While it may have been preferable for Judge Schaeffer to elaborate on the reasons for his actions on the record at the time, I do not think his failure to do so affects the validity of his actions, and I accept and agree with his conclusion that there was an inadequate factual basis to support petitioner's guilty plea. The primary evidence pointing to petitioner's guilt were the admissions he allegedly made to Trooper Pease to the effect that he had injected his wife with meperidine. Yet, at the plea hearings, petitioner was adamant that he was not admitting his guilt. He also refused, through his counsel, in response to Judge Schaeffer's questions, to acknowledge making any statements to Trooper Pease. Without verification of these statements at a minimum which could come only from the lips of petitioner, there was an insufficient basis for the plea. Statements which petitioner never admitted having made and the circumstances of which are unclear, are simply insufficient to support the guilty plea under North Carolina v. Alford, 400 U.S. 25 at 27, 27 L. Ed. 2d 162, 91 S. Ct. 160 (1970), and its progeny. It is unclear from the record presented to me when petitioner allegedly made his conflicting statements; it is also unclear what petitioner's mental and physical condition was at the time he allegedly made the statements.

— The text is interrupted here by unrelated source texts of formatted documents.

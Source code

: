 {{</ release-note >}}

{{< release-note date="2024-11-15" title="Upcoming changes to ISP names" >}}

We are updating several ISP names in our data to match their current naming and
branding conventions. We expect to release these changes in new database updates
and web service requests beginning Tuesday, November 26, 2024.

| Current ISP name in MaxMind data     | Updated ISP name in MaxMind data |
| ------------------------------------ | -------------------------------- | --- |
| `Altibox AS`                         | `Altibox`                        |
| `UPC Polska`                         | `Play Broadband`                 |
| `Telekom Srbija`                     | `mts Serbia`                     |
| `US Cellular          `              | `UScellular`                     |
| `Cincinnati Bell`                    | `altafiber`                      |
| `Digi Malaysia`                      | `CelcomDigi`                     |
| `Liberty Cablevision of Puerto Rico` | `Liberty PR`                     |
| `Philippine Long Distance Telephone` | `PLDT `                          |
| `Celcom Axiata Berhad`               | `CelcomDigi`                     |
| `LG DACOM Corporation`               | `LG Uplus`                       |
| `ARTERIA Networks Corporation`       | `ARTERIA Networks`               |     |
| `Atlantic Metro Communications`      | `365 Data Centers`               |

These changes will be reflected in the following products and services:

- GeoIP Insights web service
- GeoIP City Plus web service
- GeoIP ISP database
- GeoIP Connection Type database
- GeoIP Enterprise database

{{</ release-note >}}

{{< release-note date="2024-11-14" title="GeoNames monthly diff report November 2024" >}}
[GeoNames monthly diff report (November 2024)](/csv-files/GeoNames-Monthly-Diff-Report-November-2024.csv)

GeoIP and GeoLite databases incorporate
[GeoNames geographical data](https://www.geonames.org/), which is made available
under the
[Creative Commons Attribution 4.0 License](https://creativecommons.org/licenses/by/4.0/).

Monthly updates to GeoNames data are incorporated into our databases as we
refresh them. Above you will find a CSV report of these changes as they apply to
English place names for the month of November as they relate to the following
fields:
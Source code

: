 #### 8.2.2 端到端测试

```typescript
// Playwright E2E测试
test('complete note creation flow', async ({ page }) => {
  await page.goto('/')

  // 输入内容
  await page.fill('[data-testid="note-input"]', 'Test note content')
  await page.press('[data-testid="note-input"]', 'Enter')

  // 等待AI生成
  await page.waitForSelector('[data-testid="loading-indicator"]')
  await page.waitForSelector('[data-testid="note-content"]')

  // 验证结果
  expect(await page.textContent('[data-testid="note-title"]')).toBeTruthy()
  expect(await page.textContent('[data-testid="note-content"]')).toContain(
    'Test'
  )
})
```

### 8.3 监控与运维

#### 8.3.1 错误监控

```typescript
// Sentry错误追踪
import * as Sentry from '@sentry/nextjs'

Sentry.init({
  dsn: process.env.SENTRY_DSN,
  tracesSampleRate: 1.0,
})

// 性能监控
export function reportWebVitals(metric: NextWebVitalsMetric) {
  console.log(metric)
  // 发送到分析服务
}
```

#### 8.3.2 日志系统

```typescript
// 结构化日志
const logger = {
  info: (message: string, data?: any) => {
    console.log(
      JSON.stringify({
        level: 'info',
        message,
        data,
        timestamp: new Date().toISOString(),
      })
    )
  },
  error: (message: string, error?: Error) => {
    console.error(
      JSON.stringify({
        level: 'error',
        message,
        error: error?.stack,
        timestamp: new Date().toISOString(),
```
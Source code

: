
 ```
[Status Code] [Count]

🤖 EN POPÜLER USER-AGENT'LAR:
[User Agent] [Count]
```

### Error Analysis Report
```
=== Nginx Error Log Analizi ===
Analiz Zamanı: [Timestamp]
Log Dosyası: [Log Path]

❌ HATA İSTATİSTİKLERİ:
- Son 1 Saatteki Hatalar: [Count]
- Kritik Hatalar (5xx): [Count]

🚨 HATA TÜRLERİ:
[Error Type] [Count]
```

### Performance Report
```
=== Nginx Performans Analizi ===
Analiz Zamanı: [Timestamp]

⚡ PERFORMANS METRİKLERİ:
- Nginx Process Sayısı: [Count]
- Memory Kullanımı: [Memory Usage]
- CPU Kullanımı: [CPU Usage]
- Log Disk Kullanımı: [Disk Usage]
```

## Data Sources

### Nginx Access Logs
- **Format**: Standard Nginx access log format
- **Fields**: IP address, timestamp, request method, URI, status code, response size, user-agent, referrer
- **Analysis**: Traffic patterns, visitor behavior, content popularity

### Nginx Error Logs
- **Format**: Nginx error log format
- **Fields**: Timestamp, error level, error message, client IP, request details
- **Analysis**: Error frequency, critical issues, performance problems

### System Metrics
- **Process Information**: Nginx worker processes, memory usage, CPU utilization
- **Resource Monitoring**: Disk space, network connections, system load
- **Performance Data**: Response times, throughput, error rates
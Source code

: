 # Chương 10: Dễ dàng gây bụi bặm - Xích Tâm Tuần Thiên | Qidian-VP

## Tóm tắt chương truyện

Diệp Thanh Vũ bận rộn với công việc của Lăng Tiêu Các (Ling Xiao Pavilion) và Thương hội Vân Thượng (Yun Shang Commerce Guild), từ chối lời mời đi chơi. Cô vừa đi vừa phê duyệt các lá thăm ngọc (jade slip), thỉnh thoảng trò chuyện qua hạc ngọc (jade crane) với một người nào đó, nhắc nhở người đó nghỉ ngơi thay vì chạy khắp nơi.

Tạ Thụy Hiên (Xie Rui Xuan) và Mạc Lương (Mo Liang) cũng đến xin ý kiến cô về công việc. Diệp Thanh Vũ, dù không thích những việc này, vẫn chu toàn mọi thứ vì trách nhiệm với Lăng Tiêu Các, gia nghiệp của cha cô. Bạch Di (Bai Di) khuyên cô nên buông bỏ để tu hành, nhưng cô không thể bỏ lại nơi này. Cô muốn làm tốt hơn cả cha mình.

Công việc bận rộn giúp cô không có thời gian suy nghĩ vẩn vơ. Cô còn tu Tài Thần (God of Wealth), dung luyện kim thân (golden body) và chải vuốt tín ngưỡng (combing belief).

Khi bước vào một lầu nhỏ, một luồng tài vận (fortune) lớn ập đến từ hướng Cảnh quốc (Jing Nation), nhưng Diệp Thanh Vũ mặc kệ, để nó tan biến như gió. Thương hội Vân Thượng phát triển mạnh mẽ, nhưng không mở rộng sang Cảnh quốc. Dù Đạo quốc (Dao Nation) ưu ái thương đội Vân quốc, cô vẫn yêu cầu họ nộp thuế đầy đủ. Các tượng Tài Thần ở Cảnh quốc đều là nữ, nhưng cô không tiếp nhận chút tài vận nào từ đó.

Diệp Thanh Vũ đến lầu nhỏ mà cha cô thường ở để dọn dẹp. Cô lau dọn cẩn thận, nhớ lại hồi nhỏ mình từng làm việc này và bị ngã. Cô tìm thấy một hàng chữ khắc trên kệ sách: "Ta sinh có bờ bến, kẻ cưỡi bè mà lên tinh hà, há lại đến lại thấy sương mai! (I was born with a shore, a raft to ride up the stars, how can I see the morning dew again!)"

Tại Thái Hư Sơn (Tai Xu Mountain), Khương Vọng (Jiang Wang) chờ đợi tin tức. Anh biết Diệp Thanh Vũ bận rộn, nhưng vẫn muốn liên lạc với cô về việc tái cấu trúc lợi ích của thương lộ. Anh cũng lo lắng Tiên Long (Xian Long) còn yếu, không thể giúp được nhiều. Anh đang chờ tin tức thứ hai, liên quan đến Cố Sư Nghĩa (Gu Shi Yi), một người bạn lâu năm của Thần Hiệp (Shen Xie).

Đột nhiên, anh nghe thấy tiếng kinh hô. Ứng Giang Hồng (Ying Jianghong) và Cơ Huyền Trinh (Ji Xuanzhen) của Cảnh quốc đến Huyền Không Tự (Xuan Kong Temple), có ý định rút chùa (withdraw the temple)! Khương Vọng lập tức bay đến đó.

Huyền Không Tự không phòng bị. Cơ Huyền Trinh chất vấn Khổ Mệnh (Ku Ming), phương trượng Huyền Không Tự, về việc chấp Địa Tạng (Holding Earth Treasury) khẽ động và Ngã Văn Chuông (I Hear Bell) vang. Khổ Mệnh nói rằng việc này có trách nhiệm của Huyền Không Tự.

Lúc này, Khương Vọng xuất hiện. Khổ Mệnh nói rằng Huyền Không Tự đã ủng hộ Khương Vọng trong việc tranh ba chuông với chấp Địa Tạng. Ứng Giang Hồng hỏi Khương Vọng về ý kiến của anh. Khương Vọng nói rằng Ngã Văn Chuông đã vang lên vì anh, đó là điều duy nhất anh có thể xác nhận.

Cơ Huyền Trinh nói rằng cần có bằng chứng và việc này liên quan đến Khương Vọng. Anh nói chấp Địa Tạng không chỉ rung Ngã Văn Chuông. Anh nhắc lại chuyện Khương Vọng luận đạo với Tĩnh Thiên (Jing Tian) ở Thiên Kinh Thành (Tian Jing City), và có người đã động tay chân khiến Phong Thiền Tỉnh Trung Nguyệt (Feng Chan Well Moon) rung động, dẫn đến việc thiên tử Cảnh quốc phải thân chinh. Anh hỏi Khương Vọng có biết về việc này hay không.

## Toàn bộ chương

Finally, petitioner's statement in which he allegedly admitted to injecting his wife with meperidine does not include a statement as to what time frame his admission covered, i.e. immediately prior to her death or several days before.
Therefore, jeopardy had not attached irrevocably to the plea to involuntary manslaughter entered by petitioner. And Judge Schaeffer, in ordering petitioner's guilty plea to be withdrawn and petitioner to stand trial, did not expose petitioner to a violation of the constitutional prohibition against double jeopardy for the involuntary manslaughter charge. Furthermore, under Klobuchir v. Commonwealth of Pennsylvania, 639 F.2d 966 (3d Cir.), cert. denied, 454 U.S. 1031, 102 S. Ct. 566, 70 L. Ed. 2d 474 (1981), jeopardy has not attached to the higher offense with which petitioner was charged.
An appropriate order follows.
O R D E R
NOW, October 10, 1985, upon consideration of petitioner Gilmore's petition for writ of habeas corpus, petitioner's objections to the Report and Recommendation of United States Magistrate Tullio Gene Leomporra, and for the reasons stated in the accompanying memorandum, IT IS ORDERED that the petition for writ of habeas corpus is DENIED and DISMISSED WITHOUT AN EVIDENTIARY HEARING.
There is no probable cause for appeal.